** EXERCISE REQUIREMENTS **
Give the records again exactly, but drop the pictures.

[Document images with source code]
══════════════════════════════

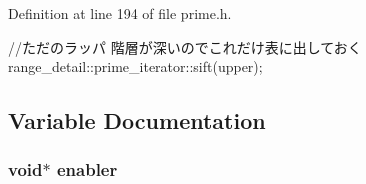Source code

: \-Definition at line 194 of file prime.\-h.


\begin{DoxyCode}
    {
        //ただのラッパ 階層が深いのでこれだけ表に出しておく
        range_detail::prime_iterator::sift(upper);
    }
\end{DoxyCode}


\subsection{\-Variable \-Documentation}
\hypertarget{namespaceyuh_a8b379f3dbc4920262c249049dd41274d}{
\subsubsection[{enabler}]{\setlength{\rightskip}{0pt plus 5cm}void$\ast$ {\bf enabler}}}\label{d5/d2b/namespaceyuh_a8b379f3dbc4920262c249049dd41274d}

══════════════════════════════

** TASK ANSWER **
Source code

: \-Definition at line 194 of file prime.\-h.


\begin{DoxyCode}
    {
        //ただのラッパ 階層が深いのでこれだけ表に出しておく
        range_detail::prime_iterator::sift(upper);
    }
\end{DoxyCode}


\subsection{\-Variable \-Documentation}
\hypertarget{namespaceyuh_a8b379f3dbc4920262c249049dd41274d}{
\subsubsection[{enabler}]{\setlength{\rightskip}{0pt plus 5cm}void$\ast$ {\bf enabler}}}\label{d5/d2b/namespaceyuh_a8b379f3dbc4920262c249049dd41274d}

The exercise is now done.